Could you count the lines below that include the word "icon" and give only the number?

Source material Block Start

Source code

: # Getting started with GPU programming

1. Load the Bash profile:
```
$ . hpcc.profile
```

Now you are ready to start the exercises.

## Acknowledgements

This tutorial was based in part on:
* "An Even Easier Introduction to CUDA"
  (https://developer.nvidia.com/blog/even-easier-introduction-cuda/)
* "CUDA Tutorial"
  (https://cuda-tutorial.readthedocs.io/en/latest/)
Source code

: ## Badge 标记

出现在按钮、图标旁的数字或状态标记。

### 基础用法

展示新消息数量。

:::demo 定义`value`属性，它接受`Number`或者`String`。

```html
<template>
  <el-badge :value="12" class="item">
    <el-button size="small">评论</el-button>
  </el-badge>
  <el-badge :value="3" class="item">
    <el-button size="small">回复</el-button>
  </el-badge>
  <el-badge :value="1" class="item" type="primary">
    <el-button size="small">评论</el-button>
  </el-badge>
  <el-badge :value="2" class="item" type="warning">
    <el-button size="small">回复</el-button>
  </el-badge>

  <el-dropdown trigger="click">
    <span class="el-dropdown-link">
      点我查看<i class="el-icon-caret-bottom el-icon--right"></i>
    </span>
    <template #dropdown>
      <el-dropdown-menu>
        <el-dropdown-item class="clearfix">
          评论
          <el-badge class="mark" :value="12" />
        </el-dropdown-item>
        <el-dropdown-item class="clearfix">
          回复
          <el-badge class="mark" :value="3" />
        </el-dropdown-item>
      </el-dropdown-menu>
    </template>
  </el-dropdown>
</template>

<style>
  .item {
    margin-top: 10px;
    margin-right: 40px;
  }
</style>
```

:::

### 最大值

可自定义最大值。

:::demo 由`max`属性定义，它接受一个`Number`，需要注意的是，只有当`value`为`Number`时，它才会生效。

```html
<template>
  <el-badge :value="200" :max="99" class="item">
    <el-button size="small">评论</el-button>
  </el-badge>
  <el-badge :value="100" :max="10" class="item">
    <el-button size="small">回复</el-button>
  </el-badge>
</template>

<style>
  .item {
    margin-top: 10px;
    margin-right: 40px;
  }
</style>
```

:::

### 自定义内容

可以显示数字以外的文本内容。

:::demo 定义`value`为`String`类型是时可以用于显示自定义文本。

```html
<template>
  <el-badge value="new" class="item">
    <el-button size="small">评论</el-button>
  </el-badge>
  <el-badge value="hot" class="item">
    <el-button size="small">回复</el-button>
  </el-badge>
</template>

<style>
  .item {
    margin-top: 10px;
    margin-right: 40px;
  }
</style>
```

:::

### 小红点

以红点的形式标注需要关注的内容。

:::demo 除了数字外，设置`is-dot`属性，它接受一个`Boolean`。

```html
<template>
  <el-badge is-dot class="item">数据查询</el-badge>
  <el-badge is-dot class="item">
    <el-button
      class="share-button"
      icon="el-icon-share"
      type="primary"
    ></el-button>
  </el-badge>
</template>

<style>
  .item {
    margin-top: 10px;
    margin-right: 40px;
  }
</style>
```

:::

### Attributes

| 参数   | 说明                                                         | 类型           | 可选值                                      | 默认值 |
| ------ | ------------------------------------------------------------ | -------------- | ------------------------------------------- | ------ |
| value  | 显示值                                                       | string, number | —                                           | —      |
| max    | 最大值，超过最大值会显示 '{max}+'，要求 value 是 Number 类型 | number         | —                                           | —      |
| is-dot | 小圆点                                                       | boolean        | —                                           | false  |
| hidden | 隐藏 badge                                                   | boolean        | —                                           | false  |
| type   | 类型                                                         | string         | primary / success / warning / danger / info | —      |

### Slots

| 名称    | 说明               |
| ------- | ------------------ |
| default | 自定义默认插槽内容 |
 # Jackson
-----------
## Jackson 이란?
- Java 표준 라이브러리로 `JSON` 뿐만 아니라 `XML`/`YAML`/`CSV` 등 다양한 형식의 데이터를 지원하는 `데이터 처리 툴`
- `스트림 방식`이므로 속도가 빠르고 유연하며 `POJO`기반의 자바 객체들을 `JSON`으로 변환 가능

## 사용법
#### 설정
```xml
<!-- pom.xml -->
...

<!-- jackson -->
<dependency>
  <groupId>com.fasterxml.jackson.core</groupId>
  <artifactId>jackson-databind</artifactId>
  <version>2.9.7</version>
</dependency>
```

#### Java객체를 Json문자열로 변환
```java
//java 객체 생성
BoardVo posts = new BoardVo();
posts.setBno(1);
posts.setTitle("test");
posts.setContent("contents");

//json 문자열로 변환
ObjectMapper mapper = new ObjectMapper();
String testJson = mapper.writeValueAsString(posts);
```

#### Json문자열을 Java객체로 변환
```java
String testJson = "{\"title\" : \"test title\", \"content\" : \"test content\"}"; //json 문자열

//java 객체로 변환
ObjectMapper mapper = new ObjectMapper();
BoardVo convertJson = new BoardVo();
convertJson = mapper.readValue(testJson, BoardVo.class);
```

Source material Block End

◆ Solution below
2